# [Assignment]
Every line of the material must come back exactly as given.

————————

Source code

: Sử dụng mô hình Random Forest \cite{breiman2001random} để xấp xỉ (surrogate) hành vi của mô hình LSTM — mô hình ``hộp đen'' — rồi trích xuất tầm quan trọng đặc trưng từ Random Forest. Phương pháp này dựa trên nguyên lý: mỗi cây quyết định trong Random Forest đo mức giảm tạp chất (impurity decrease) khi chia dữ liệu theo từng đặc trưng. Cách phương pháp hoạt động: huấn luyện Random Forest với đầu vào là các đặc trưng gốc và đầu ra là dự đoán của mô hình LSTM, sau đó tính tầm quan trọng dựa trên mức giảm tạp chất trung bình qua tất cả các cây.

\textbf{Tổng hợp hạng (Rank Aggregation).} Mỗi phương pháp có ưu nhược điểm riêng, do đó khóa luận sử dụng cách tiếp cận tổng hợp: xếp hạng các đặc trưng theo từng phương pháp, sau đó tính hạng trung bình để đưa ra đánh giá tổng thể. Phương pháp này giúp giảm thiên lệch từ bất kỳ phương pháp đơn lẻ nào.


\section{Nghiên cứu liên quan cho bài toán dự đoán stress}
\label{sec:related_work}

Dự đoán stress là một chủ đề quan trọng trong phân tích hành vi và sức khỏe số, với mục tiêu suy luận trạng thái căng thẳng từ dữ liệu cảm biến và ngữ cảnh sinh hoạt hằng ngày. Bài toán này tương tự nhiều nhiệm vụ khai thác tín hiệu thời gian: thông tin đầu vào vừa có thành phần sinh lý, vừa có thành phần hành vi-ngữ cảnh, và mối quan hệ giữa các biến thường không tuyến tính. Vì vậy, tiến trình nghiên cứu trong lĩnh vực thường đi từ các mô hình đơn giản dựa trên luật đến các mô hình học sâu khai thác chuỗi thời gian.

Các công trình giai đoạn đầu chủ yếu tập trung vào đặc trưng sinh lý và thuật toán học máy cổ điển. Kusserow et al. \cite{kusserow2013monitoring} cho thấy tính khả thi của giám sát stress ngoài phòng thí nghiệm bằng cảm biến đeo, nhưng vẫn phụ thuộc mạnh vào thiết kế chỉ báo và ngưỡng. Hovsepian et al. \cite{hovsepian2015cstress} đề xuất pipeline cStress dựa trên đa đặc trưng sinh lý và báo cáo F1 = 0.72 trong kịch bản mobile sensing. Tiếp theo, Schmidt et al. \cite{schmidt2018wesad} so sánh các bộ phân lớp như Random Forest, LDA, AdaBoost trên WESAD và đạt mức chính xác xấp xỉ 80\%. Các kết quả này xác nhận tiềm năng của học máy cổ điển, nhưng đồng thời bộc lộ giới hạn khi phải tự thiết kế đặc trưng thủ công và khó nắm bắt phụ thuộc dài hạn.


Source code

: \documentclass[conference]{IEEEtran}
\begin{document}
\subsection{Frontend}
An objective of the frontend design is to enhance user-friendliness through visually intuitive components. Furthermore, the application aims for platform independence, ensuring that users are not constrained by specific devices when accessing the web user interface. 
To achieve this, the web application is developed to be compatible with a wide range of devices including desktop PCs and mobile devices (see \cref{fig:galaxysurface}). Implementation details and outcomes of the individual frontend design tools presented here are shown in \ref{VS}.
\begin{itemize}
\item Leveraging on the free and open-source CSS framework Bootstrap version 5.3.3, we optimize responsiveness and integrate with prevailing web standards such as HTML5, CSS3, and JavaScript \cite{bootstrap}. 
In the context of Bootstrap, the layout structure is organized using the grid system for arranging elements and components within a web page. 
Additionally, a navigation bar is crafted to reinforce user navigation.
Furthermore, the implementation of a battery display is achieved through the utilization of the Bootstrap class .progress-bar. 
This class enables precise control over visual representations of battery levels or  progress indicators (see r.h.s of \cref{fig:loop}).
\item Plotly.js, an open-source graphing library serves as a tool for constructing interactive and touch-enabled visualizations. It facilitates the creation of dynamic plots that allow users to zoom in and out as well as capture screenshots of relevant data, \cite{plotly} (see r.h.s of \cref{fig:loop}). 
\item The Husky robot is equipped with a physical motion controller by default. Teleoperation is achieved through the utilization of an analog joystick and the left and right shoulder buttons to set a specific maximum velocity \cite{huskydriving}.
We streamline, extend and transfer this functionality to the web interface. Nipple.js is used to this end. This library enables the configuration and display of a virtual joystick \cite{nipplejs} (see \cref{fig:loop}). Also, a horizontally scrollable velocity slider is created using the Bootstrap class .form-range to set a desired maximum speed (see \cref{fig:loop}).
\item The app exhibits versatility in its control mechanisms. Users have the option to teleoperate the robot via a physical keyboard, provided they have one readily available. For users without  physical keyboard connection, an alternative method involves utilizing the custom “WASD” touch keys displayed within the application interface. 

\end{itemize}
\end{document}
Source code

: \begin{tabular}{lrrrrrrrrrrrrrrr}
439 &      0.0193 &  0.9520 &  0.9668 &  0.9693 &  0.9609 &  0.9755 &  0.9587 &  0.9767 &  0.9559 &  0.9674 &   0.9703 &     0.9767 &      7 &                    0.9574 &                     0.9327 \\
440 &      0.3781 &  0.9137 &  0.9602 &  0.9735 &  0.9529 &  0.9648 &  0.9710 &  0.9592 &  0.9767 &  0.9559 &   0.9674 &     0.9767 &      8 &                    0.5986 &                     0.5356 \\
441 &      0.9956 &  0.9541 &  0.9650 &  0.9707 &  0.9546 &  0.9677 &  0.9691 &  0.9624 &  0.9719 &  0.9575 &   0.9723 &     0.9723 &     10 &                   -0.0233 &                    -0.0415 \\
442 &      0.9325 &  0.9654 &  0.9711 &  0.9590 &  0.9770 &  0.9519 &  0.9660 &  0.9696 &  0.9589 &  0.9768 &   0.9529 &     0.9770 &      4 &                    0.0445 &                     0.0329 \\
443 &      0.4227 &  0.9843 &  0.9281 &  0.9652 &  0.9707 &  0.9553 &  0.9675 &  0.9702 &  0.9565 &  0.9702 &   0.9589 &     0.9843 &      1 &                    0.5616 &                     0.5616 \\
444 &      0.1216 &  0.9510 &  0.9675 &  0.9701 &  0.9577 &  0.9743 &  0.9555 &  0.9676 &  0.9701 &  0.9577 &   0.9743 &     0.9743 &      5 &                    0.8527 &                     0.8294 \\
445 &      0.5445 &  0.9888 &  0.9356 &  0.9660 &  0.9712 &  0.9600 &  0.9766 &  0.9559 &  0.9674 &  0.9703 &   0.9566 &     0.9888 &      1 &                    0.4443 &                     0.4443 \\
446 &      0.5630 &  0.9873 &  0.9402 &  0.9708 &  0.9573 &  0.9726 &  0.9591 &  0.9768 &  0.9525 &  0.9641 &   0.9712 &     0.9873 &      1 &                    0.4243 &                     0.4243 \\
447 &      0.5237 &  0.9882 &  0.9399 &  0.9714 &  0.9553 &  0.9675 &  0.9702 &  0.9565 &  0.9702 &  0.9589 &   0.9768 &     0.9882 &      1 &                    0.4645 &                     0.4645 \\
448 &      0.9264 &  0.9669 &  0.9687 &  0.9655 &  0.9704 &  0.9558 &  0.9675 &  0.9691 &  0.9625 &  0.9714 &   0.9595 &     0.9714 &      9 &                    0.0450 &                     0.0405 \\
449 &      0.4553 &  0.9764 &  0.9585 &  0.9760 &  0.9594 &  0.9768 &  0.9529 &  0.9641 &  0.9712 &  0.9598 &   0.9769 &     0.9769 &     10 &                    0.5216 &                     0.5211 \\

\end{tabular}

————————

# [Exercise answer]
Source code

: Sử dụng mô hình Random Forest \cite{breiman2001random} để xấp xỉ (surrogate) hành vi của mô hình LSTM — mô hình ``hộp đen'' — rồi trích xuất tầm quan trọng đặc trưng từ Random Forest. Phương pháp này dựa trên nguyên lý: mỗi cây quyết định trong Random Forest đo mức giảm tạp chất (impurity decrease) khi chia dữ liệu theo từng đặc trưng. Cách phương pháp hoạt động: huấn luyện Random Forest với đầu vào là các đặc trưng gốc và đầu ra là dự đoán của mô hình LSTM, sau đó tính tầm quan trọng dựa trên mức giảm tạp chất trung bình qua tất cả các cây.

\textbf{Tổng hợp hạng (Rank Aggregation).} Mỗi phương pháp có ưu nhược điểm riêng, do đó khóa luận sử dụng cách tiếp cận tổng hợp: xếp hạng các đặc trưng theo từng phương pháp, sau đó tính hạng trung bình để đưa ra đánh giá tổng thể. Phương pháp này giúp giảm thiên lệch từ bất kỳ phương pháp đơn lẻ nào.


\section{Nghiên cứu liên quan cho bài toán dự đoán stress}
\label{sec:related_work}

Dự đoán stress là một chủ đề quan trọng trong phân tích hành vi và sức khỏe số, với mục tiêu suy luận trạng thái căng thẳng từ dữ liệu cảm biến và ngữ cảnh sinh hoạt hằng ngày. Bài toán này tương tự nhiều nhiệm vụ khai thác tín hiệu thời gian: thông tin đầu vào vừa có thành phần sinh lý, vừa có thành phần hành vi-ngữ cảnh, và mối quan hệ giữa các biến thường không tuyến tính. Vì vậy, tiến trình nghiên cứu trong lĩnh vực thường đi từ các mô hình đơn giản dựa trên luật đến các mô hình học sâu khai thác chuỗi thời gian.

Các công trình giai đoạn đầu chủ yếu tập trung vào đặc trưng sinh lý và thuật toán học máy cổ điển. Kusserow et al. \cite{kusserow2013monitoring} cho thấy tính khả thi của giám sát stress ngoài phòng thí nghiệm bằng cảm biến đeo, nhưng vẫn phụ thuộc mạnh vào thiết kế chỉ báo và ngưỡng. Hovsepian et al. \cite{hovsepian2015cstress} đề xuất pipeline cStress dựa trên đa đặc trưng sinh lý và báo cáo F1 = 0.72 trong kịch bản mobile sensing. Tiếp theo, Schmidt et al. \cite{schmidt2018wesad} so sánh các bộ phân lớp như Random Forest, LDA, AdaBoost trên WESAD và đạt mức chính xác xấp xỉ 80\%. Các kết quả này xác nhận tiềm năng của học máy cổ điển, nhưng đồng thời bộc lộ giới hạn khi phải tự thiết kế đặc trưng thủ công và khó nắm bắt phụ thuộc dài hạn.


Source code

: \documentclass[conference]{IEEEtran}
\begin{document}
\subsection{Frontend}
An objective of the frontend design is to enhance user-friendliness through visually intuitive components. Furthermore, the application aims for platform independence, ensuring that users are not constrained by specific devices when accessing the web user interface. 
To achieve this, the web application is developed to be compatible with a wide range of devices including desktop PCs and mobile devices (see \cref{fig:galaxysurface}). Implementation details and outcomes of the individual frontend design tools presented here are shown in \ref{VS}.
\begin{itemize}
\item Leveraging on the free and open-source CSS framework Bootstrap version 5.3.3, we optimize responsiveness and integrate with prevailing web standards such as HTML5, CSS3, and JavaScript \cite{bootstrap}. 
In the context of Bootstrap, the layout structure is organized using the grid system for arranging elements and components within a web page. 
Additionally, a navigation bar is crafted to reinforce user navigation.
Furthermore, the implementation of a battery display is achieved through the utilization of the Bootstrap class .progress-bar. 
This class enables precise control over visual representations of battery levels or  progress indicators (see r.h.s of \cref{fig:loop}).
\item Plotly.js, an open-source graphing library serves as a tool for constructing interactive and touch-enabled visualizations. It facilitates the creation of dynamic plots that allow users to zoom in and out as well as capture screenshots of relevant data, \cite{plotly} (see r.h.s of \cref{fig:loop}). 
\item The Husky robot is equipped with a physical motion controller by default. Teleoperation is achieved through the utilization of an analog joystick and the left and right shoulder buttons to set a specific maximum velocity \cite{huskydriving}.
We streamline, extend and transfer this functionality to the web interface. Nipple.js is used to this end. This library enables the configuration and display of a virtual joystick \cite{nipplejs} (see \cref{fig:loop}). Also, a horizontally scrollable velocity slider is created using the Bootstrap class .form-range to set a desired maximum speed (see \cref{fig:loop}).
\item The app exhibits versatility in its control mechanisms. Users have the option to teleoperate the robot via a physical keyboard, provided they have one readily available. For users without  physical keyboard connection, an alternative method involves utilizing the custom “WASD” touch keys displayed within the application interface. 

\end{itemize}
\end{document}
Source code

: \begin{tabular}{lrrrrrrrrrrrrrrr}
439 &      0.0193 &  0.9520 &  0.9668 &  0.9693 &  0.9609 &  0.9755 &  0.9587 &  0.9767 &  0.9559 &  0.9674 &   0.9703 &     0.9767 &      7 &                    0.9574 &                     0.9327 \\
440 &      0.3781 &  0.9137 &  0.9602 &  0.9735 &  0.9529 &  0.9648 &  0.9710 &  0.9592 &  0.9767 &  0.9559 &   0.9674 &     0.9767 &      8 &                    0.5986 &                     0.5356 \\
441 &      0.9956 &  0.9541 &  0.9650 &  0.9707 &  0.9546 &  0.9677 &  0.9691 &  0.9624 &  0.9719 &  0.9575 &   0.9723 &     0.9723 &     10 &                   -0.0233 &                    -0.0415 \\
442 &      0.9325 &  0.9654 &  0.9711 &  0.9590 &  0.9770 &  0.9519 &  0.9660 &  0.9696 &  0.9589 &  0.9768 &   0.9529 &     0.9770 &      4 &                    0.0445 &                     0.0329 \\
443 &      0.4227 &  0.9843 &  0.9281 &  0.9652 &  0.9707 &  0.9553 &  0.9675 &  0.9702 &  0.9565 &  0.9702 &   0.9589 &     0.9843 &      1 &                    0.5616 &                     0.5616 \\
444 &      0.1216 &  0.9510 &  0.9675 &  0.9701 &  0.9577 &  0.9743 &  0.9555 &  0.9676 &  0.9701 &  0.9577 &   0.9743 &     0.9743 &      5 &                    0.8527 &                     0.8294 \\
445 &      0.5445 &  0.9888 &  0.9356 &  0.9660 &  0.9712 &  0.9600 &  0.9766 &  0.9559 &  0.9674 &  0.9703 &   0.9566 &     0.9888 &      1 &                    0.4443 &                     0.4443 \\
446 &      0.5630 &  0.9873 &  0.9402 &  0.9708 &  0.9573 &  0.9726 &  0.9591 &  0.9768 &  0.9525 &  0.9641 &   0.9712 &     0.9873 &      1 &                    0.4243 &                     0.4243 \\
447 &      0.5237 &  0.9882 &  0.9399 &  0.9714 &  0.9553 &  0.9675 &  0.9702 &  0.9565 &  0.9702 &  0.9589 &   0.9768 &     0.9882 &      1 &                    0.4645 &                     0.4645 \\
448 &      0.9264 &  0.9669 &  0.9687 &  0.9655 &  0.9704 &  0.9558 &  0.9675 &  0.9691 &  0.9625 &  0.9714 &   0.9595 &     0.9714 &      9 &                    0.0450 &                     0.0405 \\
449 &      0.4553 &  0.9764 &  0.9585 &  0.9760 &  0.9594 &  0.9768 &  0.9529 &  0.9641 &  0.9712 &  0.9598 &   0.9769 &     0.9769 &     10 &                    0.5216 &                     0.5211 \\

\end{tabular}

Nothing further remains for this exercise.